Prev: How to reuse an existing stream with a different streambuf ?
Next: A quick question about Initializer-List in C++0x
From: Peter Olcott on 7 Jun 2010 18:54 I am aiming to produce the best balance of speed and space efficiency against reliability and maintainability placing a higher weight on the latter criteria. http://www.ocr4screen.com/UTF8.h If there are any improvements that can be made within the criteria provided, or other improvements that do not detract from the above criteria input would be welcomed. This support file is required for compiling. Please do not critique the support file it is not in final form. http://www.ocr4screen.com/Array2D.h -- [ See http://www.gotw.ca/resources/clcm.htm for info about ] [ comp.lang.c++.moderated. First time posters: Do this! ]
From: Nick Hounsome on 8 Jun 2010 02:44 On 8 June, 10:54, Peter Olcott <NoS...(a)OCR4Screen.com> wrote: > I am aiming to produce the best balance of speed and space efficiency > against reliability and maintainability placing a higher weight on the > latter criteria. > http://www.ocr4screen.com/UTF8.h > > If there are any improvements that can be made within the criteria > provided, or other improvements that do not detract from the above > criteria input would be welcomed. 1) uint8_t and uint32_t are already standard types so why are you typedefing your own? 2) Precalculate the state table - It is logically a static const State[][]. 3) Eliminate all the global stuff - It's not comp.lang.c here. 4) Your class is logically stateless hence methods (as well as the state array) should be probably be static 5) It is highly unlikely that these methods would be inlined by the compiler (inline is a hint not an order) and if they were it could be a space wasting disaster. Make them non-inline - The call overhead will be dwarfed by the processing in almost all cases. 6) Use vector::reserve so that push_back wont do multiple reallocations/copies 7) Template the methods and use iterators rather than collections - it's more flexible (you can keep the current signatures as overloads) 8) Why are you using uint8_t as a State instead of an enum??????? NextState = 0 !!!???? Same goes for ActionCode. -- [ See http://www.gotw.ca/resources/clcm.htm for info about ] [ comp.lang.c++.moderated.
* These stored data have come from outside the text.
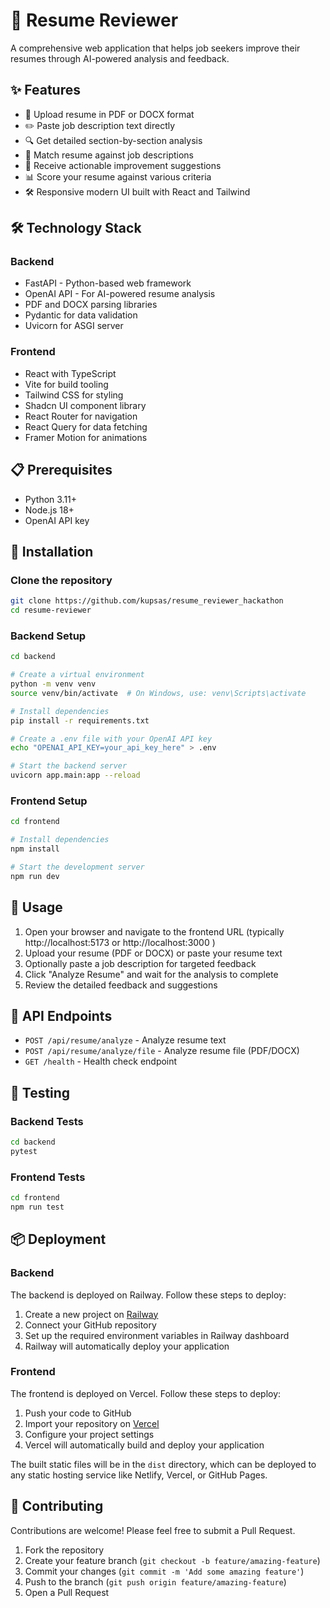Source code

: # 📄 Resume Reviewer

A comprehensive web application that helps job seekers improve their resumes through AI-powered analysis and feedback.

## ✨ Features

- 📁 Upload resume in PDF or DOCX format
- ✏️ Paste job description text directly
- 🔍 Get detailed section-by-section analysis
- 💼 Match resume against job descriptions
- 🚀 Receive actionable improvement suggestions
- 📊 Score your resume against various criteria
- 🛠️ Responsive modern UI built with React and Tailwind

## 🛠️ Technology Stack

### Backend
- FastAPI - Python-based web framework
- OpenAI API - For AI-powered resume analysis
- PDF and DOCX parsing libraries
- Pydantic for data validation
- Uvicorn for ASGI server

### Frontend
- React with TypeScript
- Vite for build tooling
- Tailwind CSS for styling
- Shadcn UI component library
- React Router for navigation
- React Query for data fetching
- Framer Motion for animations

## 📋 Prerequisites

- Python 3.11+
- Node.js 18+
- OpenAI API key

## 🚀 Installation

### Clone the repository
```bash
git clone https://github.com/kupsas/resume_reviewer_hackathon
cd resume-reviewer
```

### Backend Setup
```bash
cd backend

# Create a virtual environment
python -m venv venv
source venv/bin/activate  # On Windows, use: venv\Scripts\activate

# Install dependencies
pip install -r requirements.txt

# Create a .env file with your OpenAI API key
echo "OPENAI_API_KEY=your_api_key_here" > .env

# Start the backend server
uvicorn app.main:app --reload
```

### Frontend Setup
```bash
cd frontend

# Install dependencies
npm install

# Start the development server
npm run dev
```

## 🔧 Usage

1. Open your browser and navigate to the frontend URL (typically http://localhost:5173 or http://localhost:3000 )
2. Upload your resume (PDF or DOCX) or paste your resume text
3. Optionally paste a job description for targeted feedback
4. Click "Analyze Resume" and wait for the analysis to complete
5. Review the detailed feedback and suggestions

## 📝 API Endpoints

- `POST /api/resume/analyze` - Analyze resume text
- `POST /api/resume/analyze/file` - Analyze resume file (PDF/DOCX)
- `GET /health` - Health check endpoint

## 🧪 Testing

### Backend Tests
```bash
cd backend
pytest
```

### Frontend Tests
```bash
cd frontend
npm run test
```

## 📦 Deployment

### Backend
The backend is deployed on Railway. Follow these steps to deploy:

1. Create a new project on [Railway](https://railway.app)
2. Connect your GitHub repository
3. Set up the required environment variables in Railway dashboard
4. Railway will automatically deploy your application

### Frontend
The frontend is deployed on Vercel. Follow these steps to deploy:

1. Push your code to GitHub
2. Import your repository on [Vercel](https://vercel.com)
3. Configure your project settings
4. Vercel will automatically build and deploy your application

The built static files will be in the `dist` directory, which can be deployed to any static hosting service like Netlify, Vercel, or GitHub Pages.

## 🤝 Contributing

Contributions are welcome! Please feel free to submit a Pull Request.

1. Fork the repository
2. Create your feature branch (`git checkout -b feature/amazing-feature`)
3. Commit your changes (`git commit -m 'Add some amazing feature'`)
4. Push to the branch (`git push origin feature/amazing-feature`)
5. Open a Pull Request
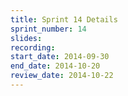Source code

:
 ```yaml
---
title: Sprint 14 Details
sprint_number: 14
slides: 
recording: 
start_date: 2014-09-30
end_date: 2014-10-20
review_date: 2014-10-22
---
```

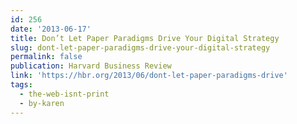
 ```yaml
---
id: 256
date: '2013-06-17'
title: Don’t Let Paper Paradigms Drive Your Digital Strategy
slug: dont-let-paper-paradigms-drive-your-digital-strategy
permalink: false
publication: Harvard Business Review
link: 'https://hbr.org/2013/06/dont-let-paper-paradigms-drive'
tags:
  - the-web-isnt-print
  - by-karen
---
```


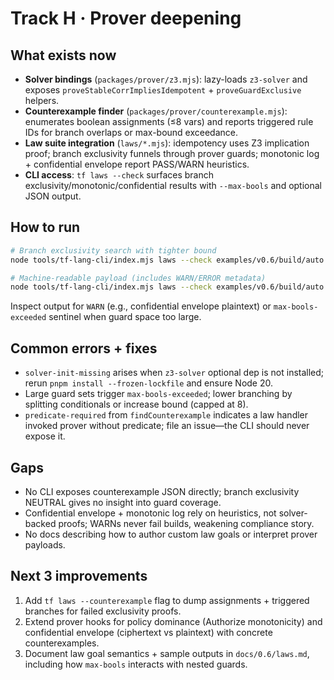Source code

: # Track H · Prover deepening

## What exists now
- **Solver bindings** (`packages/prover/z3.mjs`): lazy-loads `z3-solver` and exposes `proveStableCorrImpliesIdempotent` + `proveGuardExclusive` helpers.
- **Counterexample finder** (`packages/prover/counterexample.mjs`): enumerates boolean assignments (≤8 vars) and reports triggered rule IDs for branch overlaps or max-bound exceedance.
- **Law suite integration** (`laws/*.mjs`): idempotency uses Z3 implication proof; branch exclusivity funnels through prover guards; monotonic log + confidential envelope report PASS/WARN heuristics.
- **CLI access**: `tf laws --check` surfaces branch exclusivity/monotonic/confidential results with `--max-bools` and optional JSON output.

## How to run
```bash
# Branch exclusivity search with tighter bound
node tools/tf-lang-cli/index.mjs laws --check examples/v0.6/build/auto.fnol.fasttrack.v1.l0.json --goal branch-exclusive --max-bools 4

# Machine-readable payload (includes WARN/ERROR metadata)
node tools/tf-lang-cli/index.mjs laws --check examples/v0.6/build/auto.fnol.fasttrack.v1.l0.json --goal branch-exclusive --json
```
Inspect output for `WARN` (e.g., confidential envelope plaintext) or `max-bools-exceeded` sentinel when guard space too large.

## Common errors + fixes
- `solver-init-missing` arises when `z3-solver` optional dep is not installed; rerun `pnpm install --frozen-lockfile` and ensure Node 20.
- Large guard sets trigger `max-bools-exceeded`; lower branching by splitting conditionals or increase bound (capped at 8).
- `predicate-required` from `findCounterexample` indicates a law handler invoked prover without predicate; file an issue—the CLI should never expose it.

## Gaps
- No CLI exposes counterexample JSON directly; branch exclusivity NEUTRAL gives no insight into guard coverage.
- Confidential envelope + monotonic log rely on heuristics, not solver-backed proofs; WARNs never fail builds, weakening compliance story.
- No docs describing how to author custom law goals or interpret prover payloads.

## Next 3 improvements
1. Add `tf laws --counterexample` flag to dump assignments + triggered branches for failed exclusivity proofs.
2. Extend prover hooks for policy dominance (Authorize monotonicity) and confidential envelope (ciphertext vs plaintext) with concrete counterexamples.
3. Document law goal semantics + sample outputs in `docs/0.6/laws.md`, including how `max-bools` interacts with nested guards.
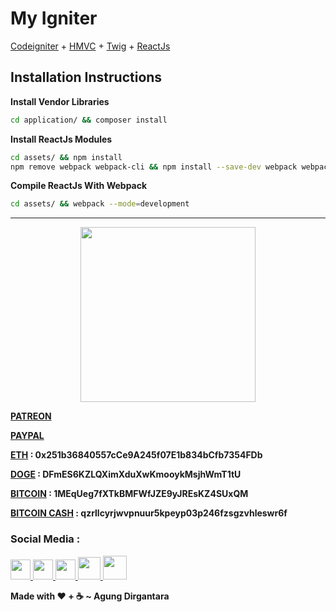 # My Igniter

[Codeigniter](https://www.codeigniter.com/) + [HMVC](https://bitbucket.org/wiredesignz/codeigniter-modular-extensions-hmvc) + [Twig](https://twig.symfony.com/) + [ReactJs](https://reactjs.org/)


## Installation Instructions

**Install Vendor Libraries**
```bash
cd application/ && composer install
```

**Install ReactJs Modules**
```bash
cd assets/ && npm install
npm remove webpack webpack-cli && npm install --save-dev webpack webpack-cli
```

**Compile ReactJs With Webpack**
```bash
cd assets/ && webpack --mode=development
```

---

<p align="center"><img src="https://cdn-images-1.medium.com/max/738/1*G95uyokAH4JC5Ppvx4LmoQ@2x.png" width="280"></p>

[**PATREON**](https://www.patreon.com/agoenks29D)

[**PAYPAL**](https://www.paypal.me/agungdirgantara)

**[ETH](https://www.blockchain.com/eth/address/0x251b36840557cCe9A245f07E1b834bCfb7354FDb) : 0x251b36840557cCe9A245f07E1b834bCfb7354FDb**

**[DOGE](https://dogechain.info/address/DFmES6KZLQXimXduXwKmooykMsjhWmT1tU) : DFmES6KZLQXimXduXwKmooykMsjhWmT1tU**

**[BITCOIN](https://www.blockchain.com/btc/address/1MEqUeg7fXTkBMFWfJZE9yJREsKZ4SUxQM) : 1MEqUeg7fXTkBMFWfJZE9yJREsKZ4SUxQM**

**[BITCOIN CASH](https://www.blockchain.com/bch/address/qzrllcyrjwvpnuur5kpeyp03p246fzsgzvhleswr6f) : qzrllcyrjwvpnuur5kpeyp03p246fzsgzvhleswr6f**

### Social Media : 

<a class="social_link" href="https://fb.me/agoenks29D">
	<img src="https://static.xx.fbcdn.net/rsrc.php/yo/r/iRmz9lCMBD2.ico" width="32" style="margin-bottom: 2px;">
</a>

<a class="social_link" href="https://instragram.com/agoenks29D">
	<img src="https://www.instagram.com/static/images/ico/favicon.ico/36b3ee2d91ed.ico" width="32">
</a>

<a class="social_link" href="https://t.me/agoenks29D">
	<img src="https://web.telegram.org/favicon.ico" width="32">
</a>

<a class="social_link" href="https://api.whatsapp.com/send?phone=6282167368585&text=Hello,i get your contact from github">
	<img src="https://static.whatsapp.net/rsrc.php/v3/yP/r/rYZqPCBaG70.png" width="36">
</a>

<a class="social_link" href="https://www.youtube.com/channel/UCwXyVSMRqAuyyQtXVoMrf2A?view_as=subscriber&sub_cotnfirmation=1">
	<img src="https://s.ytimg.com/yts/img/favicon_48-vflVjB_Qk.png" width="38">
</a> 

<p></p>

**Made with :heart: + :coffee: ~ Agung Dirgantara**
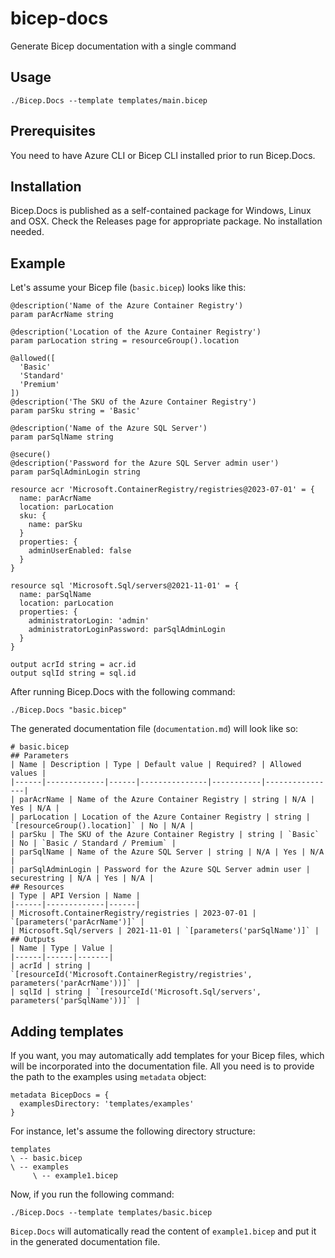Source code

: # bicep-docs
Generate Bicep documentation with a single command

## Usage
```
./Bicep.Docs --template templates/main.bicep
```

## Prerequisites
You need to have Azure CLI or Bicep CLI installed prior to run Bicep.Docs.

## Installation
Bicep.Docs is published as a self-contained package for Windows, Linux and OSX. Check the Releases page for appropriate package. No installation needed.

## Example
Let's assume your Bicep file (`basic.bicep`) looks like this:
```
@description('Name of the Azure Container Registry')
param parAcrName string

@description('Location of the Azure Container Registry')
param parLocation string = resourceGroup().location

@allowed([
  'Basic'
  'Standard'
  'Premium'
])
@description('The SKU of the Azure Container Registry')
param parSku string = 'Basic'

@description('Name of the Azure SQL Server')
param parSqlName string

@secure()
@description('Password for the Azure SQL Server admin user')
param parSqlAdminLogin string

resource acr 'Microsoft.ContainerRegistry/registries@2023-07-01' = {
  name: parAcrName
  location: parLocation
  sku: {
    name: parSku
  }
  properties: {
    adminUserEnabled: false
  }
}

resource sql 'Microsoft.Sql/servers@2021-11-01' = {
  name: parSqlName
  location: parLocation
  properties: {
    administratorLogin: 'admin'
    administratorLoginPassword: parSqlAdminLogin
  }
}

output acrId string = acr.id
output sqlId string = sql.id
```
After running Bicep.Docs with the following command:
```
./Bicep.Docs "basic.bicep"
```
The generated documentation file (`documentation.md`) will look like so:
```
# basic.bicep
## Parameters
| Name | Description | Type | Default value | Required? | Allowed values |
|------|-------------|------|---------------|-----------|----------------|
| parAcrName | Name of the Azure Container Registry | string | N/A | Yes | N/A |
| parLocation | Location of the Azure Container Registry | string | `[resourceGroup().location]` | No | N/A |
| parSku | The SKU of the Azure Container Registry | string | `Basic` | No | `Basic / Standard / Premium` |
| parSqlName | Name of the Azure SQL Server | string | N/A | Yes | N/A |
| parSqlAdminLogin | Password for the Azure SQL Server admin user | securestring | N/A | Yes | N/A |
## Resources
| Type | API Version | Name |
|------|-------------|------|
| Microsoft.ContainerRegistry/registries | 2023-07-01 | `[parameters('parAcrName')]` |
| Microsoft.Sql/servers | 2021-11-01 | `[parameters('parSqlName')]` |
## Outputs
| Name | Type | Value |
|------|------|-------|
| acrId | string | `[resourceId('Microsoft.ContainerRegistry/registries', parameters('parAcrName'))]` |
| sqlId | string | `[resourceId('Microsoft.Sql/servers', parameters('parSqlName'))]` |

```

## Adding templates
If you want, you may automatically add templates for your Bicep files, which will be incorporated into the documentation file. All you need is to provide the path to the examples using `metadata` object:
```
metadata BicepDocs = {
  examplesDirectory: 'templates/examples'
}
```
For instance, let's assume the following directory structure:
```
templates
\ -- basic.bicep
\ -- examples
     \ -- example1.bicep
```
Now, if you run the following command:
```
./Bicep.Docs --template templates/basic.bicep
```
`Bicep.Docs` will automatically read the content of `example1.bicep` and put it in the generated documentation file.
First time posters: Do this! ]
From: Goran on 8 Jun 2010 02:43 On Jun 8, 11:54 am, Peter Olcott <NoS...(a)OCR4Screen.com> wrote: > I am aiming to produce the best balance of speed and space efficiency > against reliability and maintainability placing a higher weight on the > latter criteria. > http://www.ocr4screen.com/UTF8.h A better solution to your problem seems to exist since some time. http://utfcpp.sourceforge.net/ Goran. -- [ See http://www.gotw.ca/resources/clcm.htm for info about ] [ comp.lang.c++.moderated. First time posters: Do this! ]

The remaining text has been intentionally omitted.